This blog post was written by Intechnica Senior Developer Edward Woodcock. It originally appeared on his personal website, which you can view here.
Test Driven Development (TDD) is a development methodology created by Kent Beck (or at least, popularised by him), which focuses on testing as not just the verification of your code, but the force that drives you to write the code in the first place.
Everyone who’s been exposed to TDD has come across the mantra:
Red. Green. Refactor. Repeat.
For the uninitiated that means you write a unit test that fails first. Yup, you aim to fail. Then, you write the simplest code that’ll make that test (and JUST that test) pass, which is the “Green” step (obviously you have to re-run the test for it to go green). Then you’re safe to refactor the code, as you know you’ve got a test that shows you whether it still works or not.

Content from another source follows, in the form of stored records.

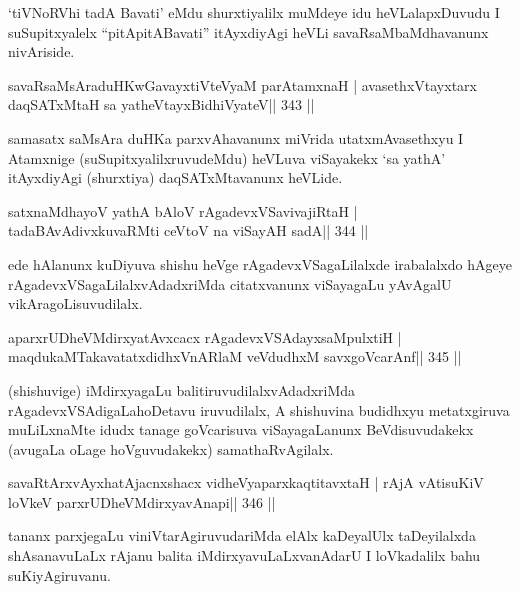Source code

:\begin{artha}
`tiVNoRVhi tadA Bavati' eMdu shurxtiyalilx muMdeye idu heVLalapxDuvudu I suSupitxyalelx ``pitA\s pitABavati'' itAyxdiyAgi heVLi savaRsaMbaMdhavanunx nivAriside.
\end{artha}

\begin{shl}
savaRsaMsAraduHKwGavayxtiVteVyaM parA\s\s tamxnaH |
avasethxVtayxtarx daqSATxMtaH sa yatheVtayxBidhiVyateV\hfill || 343 ||
\end{shl}

\begin{artha}
samasatx saMsAra duHKa parxvAhavanunx miVrida utatxmAvasethxyu I  Atamxnige (suSupitxyalilxruvudeMdu) heVLuva viSayakekx `sa yathA' itAyxdiyAgi (shurxtiya) daqSATxMtavanunx heVLide.
\end{artha}

\begin{shl}
satxnaMdhayoV yathA bAloV rAgadevxVSavivajiRtaH |
tadaBAvAdivxkuvaRMti ceVtoV na viSayAH sadA\hfill || 344 ||
\end{shl}

\begin{artha}
ede hAlanunx kuDiyuva shishu heVge rAgadevxVSagaLilalxde irabalalxdo hAgeye rAgadevxVSagaLilalxvAdadxriMda citatxvanunx viSayagaLu yAvAgalU vikAragoLisuvudilalx.
\end{artha}

\begin{shl}
aparxrUDheVMdirxyatAvxcacx rAgadevxVSAdayxsaMpulxtiH |
maqdukaMTakavatatxdidhxVnARlaM veVdudhxM savxgoVcarAnf\hfill || 345 ||
\end{shl}

\begin{artha}
(shishuvige) iMdirxyagaLu balitiruvudilalxvAdadxriMda rAgadevxVSAdigaLa\break hoDetavu iruvudilalx, A shishuvina budidhxyu metatxgiruva muLiLxnaMte idudx tanage goVcarisuva viSayagaLanunx BeVdisuvudakekx (avugaLa oLage hoVguvudakekx) samathaRvAgilalx.
\end{artha}


\begin{shl}
savaRtArxvAyxhatAjacnxshacx vidheVyaparxkaqtitavxtaH |
rAjA vA\s tisuKiV loVkeV parxrUDheVMdirxyavAnapi\hfill || 346 ||
\end{shl}

\begin{artha}
tananx parxjegaLu viniVtarAgiruvudariMda elAlx kaDeyalUlx taDeyilalxda shAsanavuLaLx rAjanu balita iMdirxyavuLaLxvanAdarU I loVkadalilx bahu suKiyAgiruvanu.
\end{artha}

So, that’s your standard dev cycle, RGRR. Every now and again you might drop out and have a poke around the UI if you’ve plugged anything in, but you’ll generally just be doing your RGRR, tiny little steps towards a working system.
Finally, when you’re happy with the release you’re working on, you deploy your code to production and go for a beer, safe in the knowledge that your code will work, right?
Well, yes, and no. You’re safe in the knowledge that your business logic is “correct” as you understand it, and that your code is as robust as your tests are. But if your app is a large-scale internet (or even intranet) application with many concurrent users, you’ve only covered half the bases, because having the green tests that say that the system works as expected is useless if the system is so clogged that no-one can get on it in the first place. Even a system that simply degrades in performance under high- (or worse, normal-) load scenarios can leave a sour taste in the mouth of your otherwise happy customers.
So, the question is: how can you slide in performance as part of your RGRR cycle? Well, TDD says that the tests should drive the system, but they don’t specify what type of test you need to use. A common thought is to add automated UI tests into the mix, to be run in batches on a release, but why not add in a performance test as part of the build-verification process.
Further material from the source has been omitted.